The dumbbell reverse preacher curl is one of the most effective tools for building the brachioradialis and extensor chain that gives your forearms that dense, powerful look. By locking out momentum on the preacher pad, you are forced into pure, honest forearm work that pays long-term dividends in grip and elbow health.
Set the preacher pad to armpit height, grip a light dumbbell with an overhand pronated grip, and drape your tricep firmly against the pad.
From the fully extended bottom position, curl the dumbbell upward by driving your knuckles toward your shoulder, keeping the wrist neutral throughout.

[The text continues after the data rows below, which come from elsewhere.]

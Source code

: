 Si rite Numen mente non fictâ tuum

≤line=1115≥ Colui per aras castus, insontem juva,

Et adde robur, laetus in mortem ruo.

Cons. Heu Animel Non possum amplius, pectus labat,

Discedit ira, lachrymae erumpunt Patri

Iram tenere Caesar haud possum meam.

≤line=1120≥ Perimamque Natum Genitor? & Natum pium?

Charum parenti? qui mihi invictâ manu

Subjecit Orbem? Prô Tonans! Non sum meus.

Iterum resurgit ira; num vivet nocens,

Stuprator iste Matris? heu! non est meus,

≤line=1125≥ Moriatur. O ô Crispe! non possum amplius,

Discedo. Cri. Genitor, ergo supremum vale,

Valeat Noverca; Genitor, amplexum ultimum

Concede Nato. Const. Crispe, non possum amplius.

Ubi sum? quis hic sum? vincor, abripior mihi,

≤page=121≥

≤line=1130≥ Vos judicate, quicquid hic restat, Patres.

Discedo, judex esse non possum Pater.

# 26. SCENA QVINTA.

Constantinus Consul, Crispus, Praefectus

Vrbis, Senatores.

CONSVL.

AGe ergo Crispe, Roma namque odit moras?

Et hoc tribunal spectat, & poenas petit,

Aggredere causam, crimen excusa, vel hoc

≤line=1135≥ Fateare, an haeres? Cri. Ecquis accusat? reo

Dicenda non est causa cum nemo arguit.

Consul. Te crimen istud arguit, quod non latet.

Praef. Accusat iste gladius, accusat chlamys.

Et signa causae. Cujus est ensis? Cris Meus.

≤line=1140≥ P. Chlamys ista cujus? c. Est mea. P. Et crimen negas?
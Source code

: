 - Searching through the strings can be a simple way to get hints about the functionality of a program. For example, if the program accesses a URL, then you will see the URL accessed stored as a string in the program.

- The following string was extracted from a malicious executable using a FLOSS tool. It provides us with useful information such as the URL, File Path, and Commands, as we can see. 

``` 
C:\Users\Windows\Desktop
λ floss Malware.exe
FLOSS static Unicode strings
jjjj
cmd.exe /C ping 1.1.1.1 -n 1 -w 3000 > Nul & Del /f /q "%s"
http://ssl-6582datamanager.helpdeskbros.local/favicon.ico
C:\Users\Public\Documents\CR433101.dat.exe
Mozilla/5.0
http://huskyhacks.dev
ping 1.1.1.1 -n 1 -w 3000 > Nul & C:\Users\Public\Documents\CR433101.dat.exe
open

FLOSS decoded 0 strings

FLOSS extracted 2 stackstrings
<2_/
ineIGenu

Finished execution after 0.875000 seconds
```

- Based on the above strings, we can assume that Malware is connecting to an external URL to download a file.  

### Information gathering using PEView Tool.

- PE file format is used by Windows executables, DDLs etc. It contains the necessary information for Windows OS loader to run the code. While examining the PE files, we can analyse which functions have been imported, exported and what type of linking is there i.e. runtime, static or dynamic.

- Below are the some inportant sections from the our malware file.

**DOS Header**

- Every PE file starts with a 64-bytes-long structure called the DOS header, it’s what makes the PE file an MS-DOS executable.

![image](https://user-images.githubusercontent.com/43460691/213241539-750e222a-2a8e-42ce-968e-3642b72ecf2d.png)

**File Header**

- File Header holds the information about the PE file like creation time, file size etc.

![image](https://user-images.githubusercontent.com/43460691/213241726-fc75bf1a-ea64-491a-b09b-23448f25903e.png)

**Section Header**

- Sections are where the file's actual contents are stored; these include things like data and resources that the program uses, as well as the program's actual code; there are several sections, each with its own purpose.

Pause for one count at the top without letting your wrist collapse or rotate, then lower the dumbbell slowly over three full seconds back to extension.
Reset your grip tension and brace before each rep rather than rushing into a rhythm that sacrifices range of motion.
Common mistakes
Letting the wrist flex upward at the top to cheat the range, which shifts stress off the target muscles — keep the wrist flat and locked neutral throughout the entire rep.
Using a weight so heavy that the elbow lifts off the pad on the way up, turning the movement into a partial shoulder raise — drop the load and keep full pad contact.
Dropping the dumbbell too fast on the descent and losing tension at the bottom, wasting the eccentric phase — own every inch of the lowering and feel the forearm extensors stretch under load.
Pro tip — Actively try to extend your fingers slightly away from your palm at the top of each rep to maximize extensor and brachioradialis recruitment before you begin the controlled descent.